Alterações climáticas tornam mais frequentes doenças como língua azul

A língua azul apareceu em Portugal pela primeira vez em 2004, pelo que a doença “não é nenhuma novidade” e o que é novo é o serotipo 3, que já tinha aparecido este ano na Bélgica e em França

As doenças animais transmitidas por picadas de insetos, como a língua azul, com grande expansão no Alentejo, são cada vez mais frequentes em Portugal devido às alterações climáticas, afirmou esta quarta-feira um professor na Universidade de Évora (UÉ).

Em declarações à agência Lusa, Ricardo Romão, docente do Departamento de Zootecnia e também médico veterinário, considerou que “as doenças vetoriais [só se transmitem através da picada do inseto] estão a aparecer com muito mais incidência”.

Sabe-se que é por causa das alterações climáticas”, pois “os vírus que normalmente circulavam no norte de África têm subido a latitude e acompanhado o aumento das temperaturas, nomeadamente no final do verão e no outono”, referiu.

Ricardo Romão falava a propósito do novo serotipo 3 da febre catarral ovina, conhecida como doença da língua azul, que foi detetado, pela primeira vez, em meados de setembro, no distrito de Évora, tendo alastrado, desde então, a todo o Alentejo.

Assinalando que as atuais temperaturas são “propícias à transmissão de vírus”, o docente frisou que estão em circulação, pelo menos, três em espécies pecuárias, concretamente, além da língua azul, a doença hemorrágica epizoótica e o vírus do Nilo.

São todas doenças transmitidas por vetores, insetos, mosquitos, que não conhecem fronteiras e são muito difíceis de controlar apenas pela movimentação animal, porque não impede que os mosquitos progridam”, realçou.

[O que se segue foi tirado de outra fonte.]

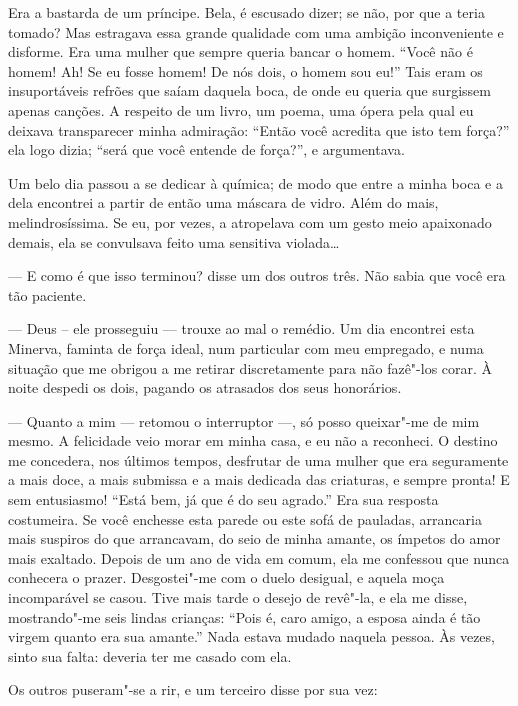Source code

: Era a bastarda de um príncipe. Bela, é escusado dizer; se
não, por que a teria tomado? Mas estragava essa grande qualidade
com uma ambição inconveniente e disforme. Era uma mulher que sempre
queria bancar o homem. “Você não é homem! Ah! Se eu
fosse homem! De nós dois, o homem sou eu!'' Tais eram os
insuportáveis refrões que saíam daquela boca, de onde eu queria que surgissem apenas canções. A respeito de um livro, um poema, uma
ópera pela qual eu deixava transparecer minha admiração:
“Então você acredita que isto tem força?'' ela logo dizia; “será que você
entende de força?'', e argumentava.

Um belo dia passou a se dedicar à química; de modo que
entre a minha boca e a dela encontrei a partir de então uma máscara de vidro.
Além do mais, melindrosíssima. Se eu, por vezes, a atropelava com um
gesto meio apaixonado demais, ela se convulsava feito uma sensitiva
violada\ldots\ 

--- E como é que isso terminou? disse um dos outros três. Não sabia que
você era tão paciente.

--- Deus – ele prosseguiu --- trouxe ao mal o remédio. Um dia encontrei esta
Minerva, faminta de força ideal, num particular com meu empregado, e
numa situação que me obrigou a me retirar discretamente para não
fazê"-los corar. À noite despedi os dois, pagando os atrasados dos seus
honorários.



--- Quanto a mim --- retomou o interruptor ---, só posso queixar"-me de mim
mesmo. A felicidade veio morar em minha casa, e eu não a reconheci. O
destino me concedera, nos últimos tempos, desfrutar de uma
mulher que era seguramente a mais doce, a mais submissa e a mais
dedicada das criaturas, e sempre pronta! E sem entusiasmo!
“Está bem, já que é do seu agrado.'' Era
sua resposta costumeira. Se você enchesse esta parede ou
este sofá de pauladas, arrancaria mais suspiros do que arrancavam, do seio de
minha amante, os ímpetos do amor mais exaltado. Depois de um ano de
vida em comum, ela me confessou que nunca conhecera o prazer.
Desgostei"-me com o duelo desigual, e aquela moça incomparável se
casou. Tive mais tarde o desejo de revê"-la, e ela me disse,
mostrando"-me seis lindas crianças: “Pois é, caro
amigo, a esposa ainda é tão virgem quanto era sua
amante.'' Nada estava mudado naquela pessoa. Às vezes,
sinto sua falta: deveria ter me casado com ela.

Os outros puseram"-se a rir, e um terceiro disse por sua vez:

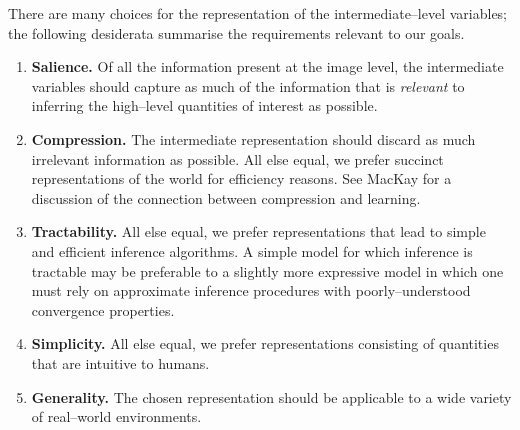 There are many choices for the representation of the
intermediate--level variables; the following desiderata summarise the
requirements relevant to our goals.
\begin{enumerate}
  \item{\textbf{Salience.} Of all the information present at the
    image level, the intermediate variables should capture as much of
    the information that is \textit{relevant} to inferring the
    high--level quantities of interest as possible.}
  \item{\textbf{Compression.} The intermediate representation should
    discard as much irrelevant information as possible. All else
    equal, we prefer succinct representations of the world for
    efficiency reasons. See MacKay \cite{MacKay2003} for a discussion
    of the connection between compression and learning.}
  \item{\textbf{Tractability.} All else equal, we prefer
    representations that lead to simple and efficient inference
    algorithms. A simple model for which inference is tractable
    may be preferable to a slightly more expressive model in which
    one must rely on approximate inference procedures with
    poorly--understood convergence properties.}
  \item{\textbf{Simplicity.} All else equal, we prefer representations
    consisting of quantities that are intuitive to humans.}
  \item{\textbf{Generality.} The chosen representation should be
    applicable to a wide variety of real--world environments.}
\end{enumerate}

O também médico veterinário disse esperar que “o vírus [da língua azul] vá desaparecendo com o frio”, que vai aumentar com o aproximar do inverno, porque o inseto que o transmite não suporta baixas temperaturas, mas previu que ainda vai continuar a circular devido às atuais condições amenas.

Segundo este professor da UE, a língua azul apareceu em Portugal pela primeira vez em 2004, pelo que a doença “não é nenhuma novidade” e o que é novo é o serotipo 3, que já tinha aparecido este ano na Bélgica e em França.

É uma doença que afeta animais que estejam em situação imunitária mais degradada ou em fase metabólica mais complicada, como ovelhas em pré-parto ou mais magras e mais velhas e também borregos já com alguns meses”, salientou.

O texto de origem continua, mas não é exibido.